You attach #[Assert\...] attributes to the properties of an entity (or any object). Each one is a rule that property must satisfy:

use Symfony\Component\Validator\Constraints as Assert;

class Product
{
    #[Assert\NotBlank]
    #[Assert\Length(min: 3, max: 255)]
    private string $name;

    #[Assert\Positive]
    private int $price;

    #[Assert\Email]
    private ?string $contactEmail = null;
}

This reads as exactly what it enforces: the name is required and between 3 and 255 characters, the price must be positive, the email must be a valid address. There is a large library of built-in constraints, NotBlank, Length, Email, Range, Positive, Choice, Regex, Url, and more, so most rules are a matter of picking the right one.

How forms trigger it

If you use Symfony forms, validation is automatic. When you call $form->isValid(), the validator runs every constraint on the bound entity, and any failures become field errors that render next to the inputs. You write the rules once on the entity, and the form surfaces them without extra wiring.

Validating manually

Outside a form, an API endpoint, a console command, you run the validator yourself by injecting ValidatorInterface:

public function save(Product $product, ValidatorInterface $validator): Response
{
    $errors = $validator->validate($product);

    if (count($errors) > 0) {
        return $this->json(['errors' => (string) $errors], 422);
    }
    // ...persist
}

validate returns a list of violations, empty if everything passed.
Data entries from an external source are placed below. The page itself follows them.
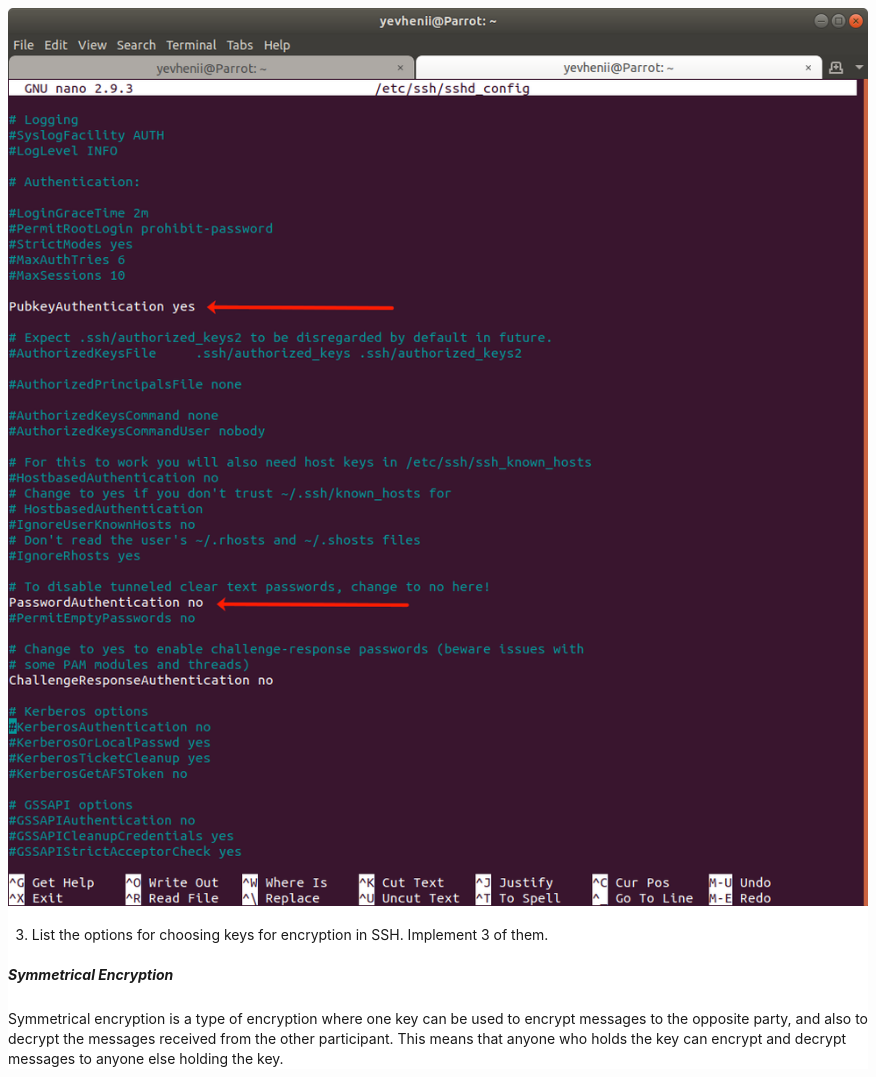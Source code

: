 ![](Screenshots/79.png)

3. List the options for choosing keys for encryption in SSH. Implement 3 of them.

##### Symmetrical Encryption

Symmetrical encryption is a type of encryption where one key can be used to encrypt messages to the opposite party, and also to decrypt the messages received from the other participant. This means that anyone who holds the key can encrypt and decrypt messages to anyone else holding the key.

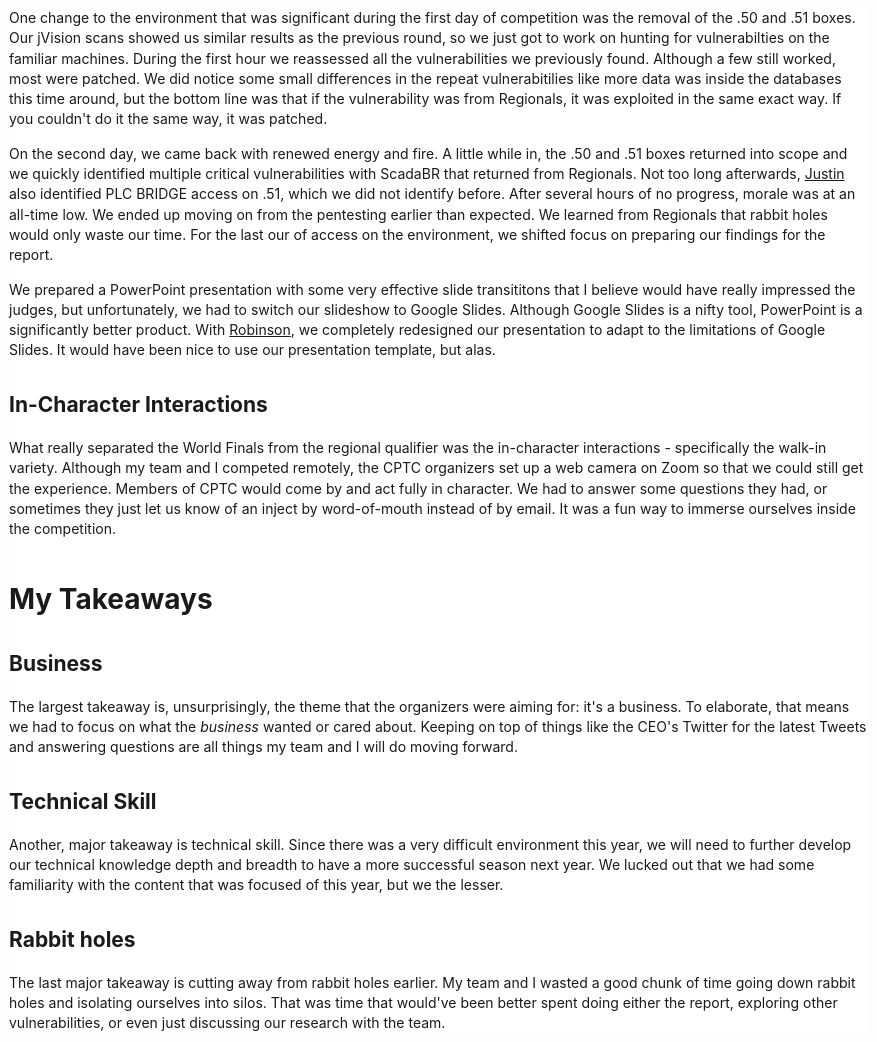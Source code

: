 One change to the environment that was significant during the first day of competition was the removal of the .50 and .51 boxes. Our jVision scans showed us similar results as the previous round, so we just got to work on hunting for vulnerabilties on the familiar machines. During the first hour we reassessed all the vulnerabilities we previously found. Although a few still worked, most were patched. We did notice some small differences in the repeat vulnerabitilies like more data was inside the databases this time around, but the bottom line was that if the vulnerability was from Regionals, it was exploited in the same exact way. If you couldn't do it the same way, it was patched.

On the second day, we came back with renewed energy and fire. A little while in, the .50 and .51 boxes returned into scope and we quickly identified multiple critical vulnerabilities with ScadaBR that returned from Regionals. Not too long afterwards, [Justin](https://covertops.xyz/) also identified PLC BRIDGE access on .51, which we did not identify before. After several hours of no progress, morale was at an all-time low. We ended up moving on from the pentesting earlier than expected. We learned from Regionals that rabbit holes would only waste our time. For the last our of access on the environment, we shifted focus on preparing our findings for the report.

We prepared a PowerPoint presentation with some very effective slide transititons that I believe would have really impressed the judges, but unfortunately, we had to switch our slideshow to Google Slides. Although Google Slides is a nifty tool, PowerPoint is a significantly better product. With [Robinson](https://rsecke.com/), we completely redesigned our presentation to adapt to the limitations of Google Slides. It would have been nice to use our presentation template, but alas.


## In-Character Interactions
What really separated the World Finals from the regional qualifier was the in-character interactions - specifically the walk-in variety. Although my team and I competed remotely, the CPTC organizers set up a web camera on Zoom so that we could still get the experience. Members of CPTC would come by and act fully in character. We had to answer some questions they had, or sometimes they just let us know of an inject by word-of-mouth instead of by email. It was a fun way to immerse ourselves inside the competition.

# My Takeaways
## Business
The largest takeaway is, unsurprisingly, the theme that the organizers were aiming for: it's a business. To elaborate, that means we had to focus on what the *business* wanted or cared about. Keeping on top of things like the CEO's Twitter for the latest Tweets and answering questions are all things my team and I will do moving forward.

## Technical Skill
Another, major takeaway is technical skill. Since there was a very difficult environment this year, we will need to further develop our technical knowledge depth and breadth to have a more successful season next year. We lucked out that we had some familiarity with the content that was focused of this year, but we the lesser. 

## Rabbit holes
The last major takeaway is cutting away from rabbit holes earlier. My team and I wasted a good chunk of time going down rabbit holes and isolating ourselves into silos. That was time that would've been better spent doing either the report, exploring other vulnerabilities, or even just discussing our research with the team.
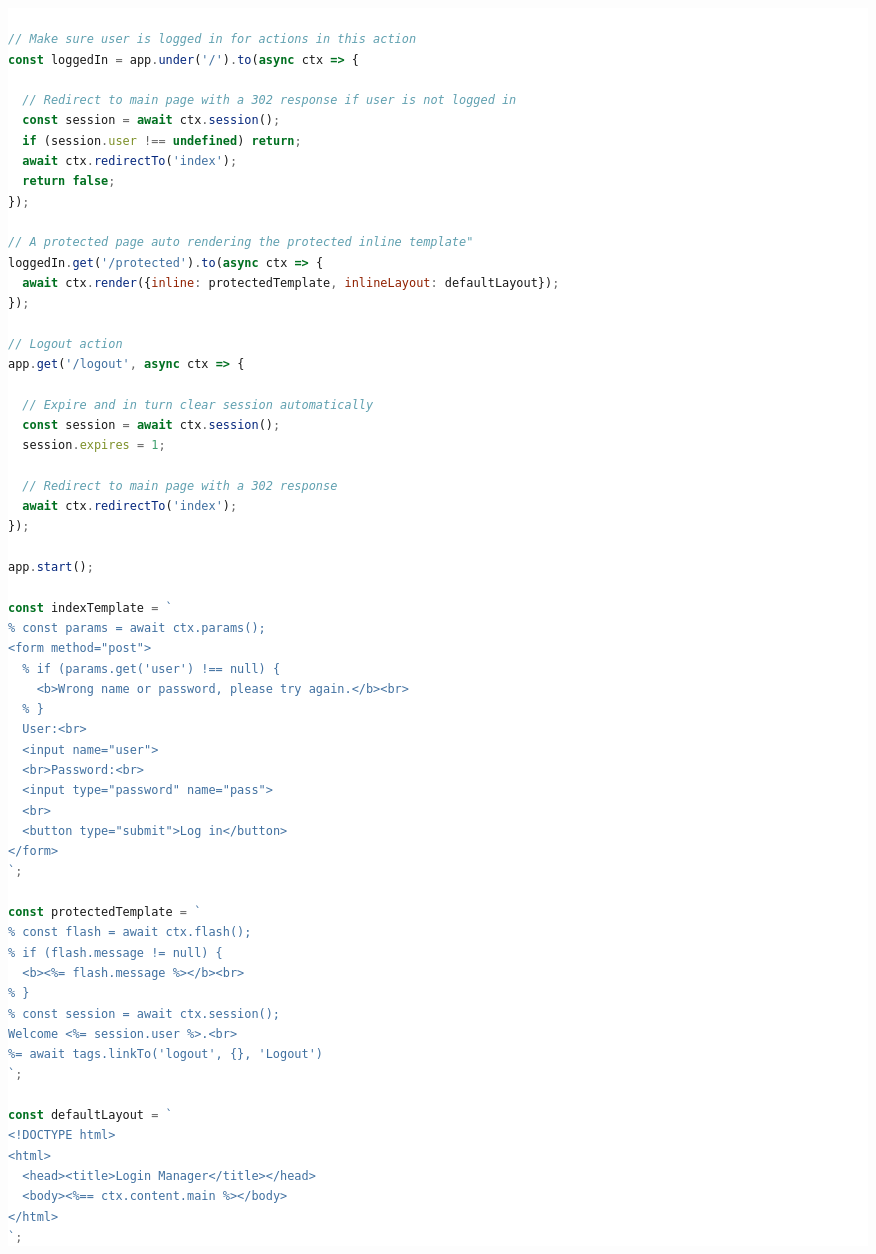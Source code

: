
 ```js

// Make sure user is logged in for actions in this action
const loggedIn = app.under('/').to(async ctx => {

  // Redirect to main page with a 302 response if user is not logged in
  const session = await ctx.session();
  if (session.user !== undefined) return;
  await ctx.redirectTo('index');
  return false;
});

// A protected page auto rendering the protected inline template"
loggedIn.get('/protected').to(async ctx => {
  await ctx.render({inline: protectedTemplate, inlineLayout: defaultLayout});
});

// Logout action
app.get('/logout', async ctx => {

  // Expire and in turn clear session automatically
  const session = await ctx.session();
  session.expires = 1;

  // Redirect to main page with a 302 response
  await ctx.redirectTo('index');
});

app.start();

const indexTemplate = `
% const params = await ctx.params();
<form method="post">
  % if (params.get('user') !== null) {
    <b>Wrong name or password, please try again.</b><br>
  % }
  User:<br>
  <input name="user">
  <br>Password:<br>
  <input type="password" name="pass">
  <br>
  <button type="submit">Log in</button>
</form>
`;

const protectedTemplate = `
% const flash = await ctx.flash();
% if (flash.message != null) {
  <b><%= flash.message %></b><br>
% }
% const session = await ctx.session();
Welcome <%= session.user %>.<br>
%= await tags.linkTo('logout', {}, 'Logout')
`;

const defaultLayout = `
<!DOCTYPE html>
<html>
  <head><title>Login Manager</title></head>
  <body><%== ctx.content.main %></body>
</html>
`;
```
You decide what to do with them, return a 422 for an API, add flash messages, whatever fits.

Custom messages

Every constraint takes a message so the error reads the way you want:

#[Assert\NotBlank(message: 'Please enter a product name.')]
private string $name;

Two things worth knowing

When you need different rules in different situations, say a password is required on registration but optional on profile edit, validation groups let you tag constraints and validate only a chosen group. And for database-level uniqueness, like a unique email, there is a class-level #[UniqueEntity] constraint that checks the table, something property constraints cannot do on their own.

Wrapping up

Symfony validation lives on your data as constraint attributes: declare rules like NotBlank, Length, and Email on entity properties, and they enforce themselves wherever the object is validated. Forms run them automatically through isValid, and elsewhere you inject the ValidatorInterface and call validate to get a list of violations. Customise the message, reach for validation groups when rules differ by scenario, and use UniqueEntity for database uniqueness. Keeping the rules on the object means they hold no matter how the data arrives.